Chaque mois, nous avons publié sur notre blog un « poubellomètre », indiquant le poids de nos poubelles de déchets recyclables : compost, papier-carton-métal (poubelle jaune à Strasbourg) et verre. Aucune autre poubelle n’a été descendue de notre appartement, situé au 3ème étage d’un immeuble tout à fait classique de la Robertsau, à Strasbourg.

Question qui nous a été posée : « Ah bon ? Mais, où sont donc passées vos poubelles ? Vous les avez toutes gardées à la maison ? ». Éclat de rires et explications, que nous avons égrainées à l’occasion de nombreuses rencontres et conférences publiques, dans les médiathèques, au Marché de Noël Off, à l’invitation de partis politiques ou d’associations engagées sur ces questions de déchets et de modes de consommation.

Conférence à la médiathèque de Neudorf – Printemps 2018 (DR)

Non, aucun sac ne s’est entassé à la maison, nous n’avons tout simplement pas produit plus d’une dizaine de kilos de déchets non-recyclables en un an.

Les échanges lors de ces rencontres ont été très riches et la « médiatisation » de notre démarche a été un puissant moteur pour persévérer dans une voie à rebours de notre société de croissance, qui pousse tous et chacun à renouveler ses objets à un rythme effréné, à s’alimenter dans les supermarchés et à confondre plaisir et bonheur, achat et épanouissement social et personnel.

1 – Alimentation et hygiène zéro déchet : renoncements consentis, santé dans la sobriété et petits pêchés

Sur le chapitre des produits alimentaires et d’hygiène, qui nous étaient autorisés dans notre charte, l’affaire a nécessité un peu d’entrainement et de rodage dans les premiers temps, avant de rouler sans trop de difficultés par la suite.
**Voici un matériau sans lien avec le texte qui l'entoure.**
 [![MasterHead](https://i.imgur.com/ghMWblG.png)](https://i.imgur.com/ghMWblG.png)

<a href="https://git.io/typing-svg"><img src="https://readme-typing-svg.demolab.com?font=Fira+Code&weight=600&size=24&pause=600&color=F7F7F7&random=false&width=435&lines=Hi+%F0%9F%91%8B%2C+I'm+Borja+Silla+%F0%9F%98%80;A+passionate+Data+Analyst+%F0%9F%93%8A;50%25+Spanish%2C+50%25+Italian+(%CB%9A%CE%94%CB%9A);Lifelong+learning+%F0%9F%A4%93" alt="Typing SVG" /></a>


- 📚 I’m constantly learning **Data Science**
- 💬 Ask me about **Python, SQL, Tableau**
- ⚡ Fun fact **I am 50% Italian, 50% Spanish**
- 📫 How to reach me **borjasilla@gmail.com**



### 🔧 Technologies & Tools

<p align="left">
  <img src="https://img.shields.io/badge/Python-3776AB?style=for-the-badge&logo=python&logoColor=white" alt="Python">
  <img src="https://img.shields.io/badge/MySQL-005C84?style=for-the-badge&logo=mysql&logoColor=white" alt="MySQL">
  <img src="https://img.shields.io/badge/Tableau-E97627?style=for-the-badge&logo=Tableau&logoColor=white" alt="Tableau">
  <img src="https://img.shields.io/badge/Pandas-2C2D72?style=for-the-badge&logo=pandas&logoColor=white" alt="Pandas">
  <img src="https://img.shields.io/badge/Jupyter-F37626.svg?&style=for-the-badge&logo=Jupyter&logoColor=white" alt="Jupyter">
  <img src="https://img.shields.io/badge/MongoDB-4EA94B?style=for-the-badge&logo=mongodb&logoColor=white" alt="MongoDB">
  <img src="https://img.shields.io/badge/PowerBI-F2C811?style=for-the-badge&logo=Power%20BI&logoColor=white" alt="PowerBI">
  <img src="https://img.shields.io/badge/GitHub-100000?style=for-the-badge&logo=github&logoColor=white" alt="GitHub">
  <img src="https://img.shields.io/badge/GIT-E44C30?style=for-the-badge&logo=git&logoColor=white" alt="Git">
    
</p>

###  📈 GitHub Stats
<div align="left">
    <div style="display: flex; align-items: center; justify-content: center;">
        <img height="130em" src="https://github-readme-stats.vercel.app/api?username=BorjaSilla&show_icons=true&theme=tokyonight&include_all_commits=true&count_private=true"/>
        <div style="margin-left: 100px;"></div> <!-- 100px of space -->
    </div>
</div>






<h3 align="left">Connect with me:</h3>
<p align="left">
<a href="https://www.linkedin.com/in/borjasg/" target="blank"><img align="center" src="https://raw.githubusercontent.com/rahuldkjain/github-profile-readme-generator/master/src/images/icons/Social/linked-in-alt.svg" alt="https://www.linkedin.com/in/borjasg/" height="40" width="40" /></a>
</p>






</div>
Nous avons renoncé à certains aliments, impossibles à trouver facilement en vrac et bio, comme le beurre et la crème, le tofu ou les biscuits. Par facilement, entendons dans des commerces à proximité de chez nous, à des prix accessibles ou sur des marchés tenus les jours où nous sommes disponibles pour cette activité (mardi et samedi).

Il a été possible de remplacer ponctuellement certains produits emballés dans du plastique par leurs équivalents en contenants recyclables ou en vrac, comme les algues, le poisson, la levure de bière, le savon et le shampoing solides, les légumes et les fruits, les céréales, etc.

D’autres ne nous ont pas satisfaits dans leur version recyclable, j’ai nommé par exemple : les brosses à dents et le dentifrice. Entre acheter de l’argile blanche emballée ou un tube tout prêt, une brosse à dents en bambou (avec poils en nylon) vite usée et une en plastique que je peux nettoyer au vinaigre et conserver beaucoup plus longtemps, nous avons fait notre choix. Sans compter les cris d’orfraie de Simon au contact du dentifrice fait-maison avec sa douce muqueuse buccale, elle qui n’aime que le dentifrice industriel au goût « fruité » (no comment).

On a testé les options ZD, avant de revenir au plastique (Photo SOSD)

Bien sûr, nos options alimentaires (brut, en vrac, local et bio) ne conviennent pas à tout le monde. Cuisiner nécessite un investissement en temps, faire ses courses en plusieurs endroits aussi. Des options écologiques, mais également des options « santé » (moins de sucre, moins d’additifs, de produits transformés, de graisses saturées, etc.) et des options sociétales, qui remettent l’alimentation au cœur du budget et du temps familial et font de l’approvisionnement auprès de producteurs locaux un acte politique et un engagement à portée collective.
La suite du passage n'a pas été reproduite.